When a line below contains the string "minimum", show that line.

DATA FOR THE TASK START

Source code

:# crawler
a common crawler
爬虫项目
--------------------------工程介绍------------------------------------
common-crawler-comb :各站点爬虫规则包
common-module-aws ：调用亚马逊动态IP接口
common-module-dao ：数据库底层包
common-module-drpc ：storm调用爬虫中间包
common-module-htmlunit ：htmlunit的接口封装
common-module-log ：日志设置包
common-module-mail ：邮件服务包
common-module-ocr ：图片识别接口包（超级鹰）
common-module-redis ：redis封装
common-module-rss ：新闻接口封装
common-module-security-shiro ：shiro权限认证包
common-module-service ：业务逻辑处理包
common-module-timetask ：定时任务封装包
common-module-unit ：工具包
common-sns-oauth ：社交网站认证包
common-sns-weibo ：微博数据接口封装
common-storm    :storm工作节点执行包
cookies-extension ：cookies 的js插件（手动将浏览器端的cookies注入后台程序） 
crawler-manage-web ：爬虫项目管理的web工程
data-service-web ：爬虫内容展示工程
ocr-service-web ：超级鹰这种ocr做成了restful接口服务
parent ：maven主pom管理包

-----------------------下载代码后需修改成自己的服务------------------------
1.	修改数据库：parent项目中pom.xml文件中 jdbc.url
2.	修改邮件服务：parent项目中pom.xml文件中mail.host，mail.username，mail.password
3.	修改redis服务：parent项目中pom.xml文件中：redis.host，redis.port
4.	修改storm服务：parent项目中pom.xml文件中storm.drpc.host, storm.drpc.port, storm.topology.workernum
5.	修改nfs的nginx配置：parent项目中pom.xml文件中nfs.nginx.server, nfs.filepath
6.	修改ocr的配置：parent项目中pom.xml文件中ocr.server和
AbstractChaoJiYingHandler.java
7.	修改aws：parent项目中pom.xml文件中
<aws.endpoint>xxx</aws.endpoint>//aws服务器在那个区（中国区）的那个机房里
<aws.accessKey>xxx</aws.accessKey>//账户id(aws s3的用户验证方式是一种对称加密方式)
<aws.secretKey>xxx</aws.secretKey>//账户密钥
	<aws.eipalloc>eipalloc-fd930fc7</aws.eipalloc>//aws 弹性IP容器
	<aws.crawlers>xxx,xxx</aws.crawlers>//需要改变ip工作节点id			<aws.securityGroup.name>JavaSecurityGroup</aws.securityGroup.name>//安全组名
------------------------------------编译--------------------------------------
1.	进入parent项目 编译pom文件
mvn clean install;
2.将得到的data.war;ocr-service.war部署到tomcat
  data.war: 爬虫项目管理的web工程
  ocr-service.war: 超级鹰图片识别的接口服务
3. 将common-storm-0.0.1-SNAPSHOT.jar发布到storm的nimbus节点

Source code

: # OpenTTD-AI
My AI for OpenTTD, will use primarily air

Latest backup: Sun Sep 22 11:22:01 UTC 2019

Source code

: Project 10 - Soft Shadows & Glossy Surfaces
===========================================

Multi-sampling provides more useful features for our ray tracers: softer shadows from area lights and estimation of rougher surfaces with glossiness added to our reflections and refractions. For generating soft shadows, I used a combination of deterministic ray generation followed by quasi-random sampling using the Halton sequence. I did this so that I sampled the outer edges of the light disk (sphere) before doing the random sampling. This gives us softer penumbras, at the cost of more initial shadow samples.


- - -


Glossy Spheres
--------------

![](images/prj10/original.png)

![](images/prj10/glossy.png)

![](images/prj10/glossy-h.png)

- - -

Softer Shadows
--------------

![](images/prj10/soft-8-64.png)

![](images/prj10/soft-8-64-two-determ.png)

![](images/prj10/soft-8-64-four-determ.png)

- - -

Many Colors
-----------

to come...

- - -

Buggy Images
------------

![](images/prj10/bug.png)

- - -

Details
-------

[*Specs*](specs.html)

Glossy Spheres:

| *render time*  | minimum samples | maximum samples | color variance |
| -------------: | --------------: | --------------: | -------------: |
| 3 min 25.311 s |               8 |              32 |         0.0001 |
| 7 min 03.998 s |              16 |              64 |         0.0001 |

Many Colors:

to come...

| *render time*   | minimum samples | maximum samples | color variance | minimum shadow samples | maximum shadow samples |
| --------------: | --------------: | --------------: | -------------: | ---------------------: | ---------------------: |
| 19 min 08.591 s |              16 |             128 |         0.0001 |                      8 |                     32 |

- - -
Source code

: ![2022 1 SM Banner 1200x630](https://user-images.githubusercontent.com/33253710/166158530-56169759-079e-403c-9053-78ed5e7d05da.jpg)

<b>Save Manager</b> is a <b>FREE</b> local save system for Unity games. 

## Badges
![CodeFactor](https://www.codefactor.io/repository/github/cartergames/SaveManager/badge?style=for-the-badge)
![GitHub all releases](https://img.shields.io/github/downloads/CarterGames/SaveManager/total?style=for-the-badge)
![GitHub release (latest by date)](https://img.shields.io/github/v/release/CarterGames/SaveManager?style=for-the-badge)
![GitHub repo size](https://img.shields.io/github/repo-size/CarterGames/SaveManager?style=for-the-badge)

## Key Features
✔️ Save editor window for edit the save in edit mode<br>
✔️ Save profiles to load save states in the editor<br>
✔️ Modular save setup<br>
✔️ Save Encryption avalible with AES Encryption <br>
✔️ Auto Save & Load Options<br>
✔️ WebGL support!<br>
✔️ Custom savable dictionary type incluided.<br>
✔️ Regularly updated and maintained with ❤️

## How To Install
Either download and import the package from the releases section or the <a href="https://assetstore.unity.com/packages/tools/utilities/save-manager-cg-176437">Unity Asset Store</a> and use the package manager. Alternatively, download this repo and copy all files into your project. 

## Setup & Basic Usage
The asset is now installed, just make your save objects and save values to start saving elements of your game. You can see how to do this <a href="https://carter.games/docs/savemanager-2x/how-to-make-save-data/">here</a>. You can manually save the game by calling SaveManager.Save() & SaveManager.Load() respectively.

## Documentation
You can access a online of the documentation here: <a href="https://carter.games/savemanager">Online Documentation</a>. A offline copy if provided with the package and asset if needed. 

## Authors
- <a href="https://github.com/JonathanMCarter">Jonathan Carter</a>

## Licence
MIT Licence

DATA FOR THE TASK END

▶ [EXPECTED ANSWER]
| *render time*  | minimum samples | maximum samples | color variance |
| *render time*   | minimum samples | maximum samples | color variance | minimum shadow samples | maximum shadow samples |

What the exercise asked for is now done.